When our good behavior springs from our deepest feelings, however, we have much more control. You are far more likely to follow the rules of the road if you are genuinely afraid of injuring someone. Once you know what it’s like to hit a pedestrian, you are going to be a lot more careful at crosswalks.
The same holds true for physicians or nurses. That’s why rehabilitation programs do all they can to help violators recognize the real pain they have caused. “Violators need to develop the capacity to be thoughtful about the other person as a subjective human being, with their own needs and their own emotional experience,” says Graham. “Not just being able to tell a story about the narrow experience of how a patient was victimized, it’s being able to imagine someone else’s internal experience. It’s being interested in that and making it a part of the way they work.”

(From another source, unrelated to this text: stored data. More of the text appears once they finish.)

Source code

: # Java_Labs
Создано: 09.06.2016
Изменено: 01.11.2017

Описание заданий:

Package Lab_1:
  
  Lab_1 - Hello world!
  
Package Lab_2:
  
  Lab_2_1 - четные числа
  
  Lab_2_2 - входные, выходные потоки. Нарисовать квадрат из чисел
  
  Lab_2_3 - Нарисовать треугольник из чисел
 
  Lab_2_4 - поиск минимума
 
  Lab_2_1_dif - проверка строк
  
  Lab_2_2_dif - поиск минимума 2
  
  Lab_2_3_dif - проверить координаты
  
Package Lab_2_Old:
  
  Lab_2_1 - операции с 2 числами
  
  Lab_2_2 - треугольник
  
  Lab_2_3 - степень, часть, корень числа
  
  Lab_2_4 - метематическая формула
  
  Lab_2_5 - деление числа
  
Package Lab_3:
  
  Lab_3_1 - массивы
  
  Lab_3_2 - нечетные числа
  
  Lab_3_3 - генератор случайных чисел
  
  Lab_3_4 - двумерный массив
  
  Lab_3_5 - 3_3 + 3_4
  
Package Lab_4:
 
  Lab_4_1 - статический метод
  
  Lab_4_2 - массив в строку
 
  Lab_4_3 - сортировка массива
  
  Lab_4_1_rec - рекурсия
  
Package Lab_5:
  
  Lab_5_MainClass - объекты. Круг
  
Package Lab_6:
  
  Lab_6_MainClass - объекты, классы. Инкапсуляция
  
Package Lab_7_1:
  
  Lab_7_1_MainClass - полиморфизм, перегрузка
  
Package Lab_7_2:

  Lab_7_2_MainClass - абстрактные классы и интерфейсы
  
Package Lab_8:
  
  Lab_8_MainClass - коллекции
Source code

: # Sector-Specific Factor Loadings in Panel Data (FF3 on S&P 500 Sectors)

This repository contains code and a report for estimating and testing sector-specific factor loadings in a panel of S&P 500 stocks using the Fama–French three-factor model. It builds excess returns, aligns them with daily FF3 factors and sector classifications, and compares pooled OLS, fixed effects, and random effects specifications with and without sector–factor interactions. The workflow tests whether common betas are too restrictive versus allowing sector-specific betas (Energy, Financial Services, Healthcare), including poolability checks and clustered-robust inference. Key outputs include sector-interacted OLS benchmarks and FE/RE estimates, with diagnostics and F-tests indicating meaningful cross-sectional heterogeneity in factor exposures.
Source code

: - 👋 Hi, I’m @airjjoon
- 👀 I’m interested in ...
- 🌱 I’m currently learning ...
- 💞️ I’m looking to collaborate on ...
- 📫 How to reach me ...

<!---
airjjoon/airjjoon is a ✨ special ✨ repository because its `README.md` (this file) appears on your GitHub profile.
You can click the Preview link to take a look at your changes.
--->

Imagination plays an important role. “If you’re not in touch with the patient after an incident, you often don’t know what specific harm you’ve done,” says Stephen Schenthal, founder and CEO of Professional Boundaries, Inc. “But it’s important to acknowledge that you have inflicted serious harm.”
The harm can take many forms. Some victims blame themselves and suffer terrible shame and guilt. Others neglect their own health rather than trust another provider. Those who have been abused before are re-traumatized. Some even commit suicide.
It doesn’t matter whether or not the violator knows the exact nature of the harm they have done. What does matter is that they understand how they would feel if they were the victim. Only someone who can imagine the pain they have caused can be trusted to avoid causing it again.
So Dr. Jones has some work to do before the board will agree to restore his license. It’s not enough for him to swear he has learned his lesson. He has to convince the board that he fully grasps the harm he has done, feels genuine remorse, and never wants to do such harm again.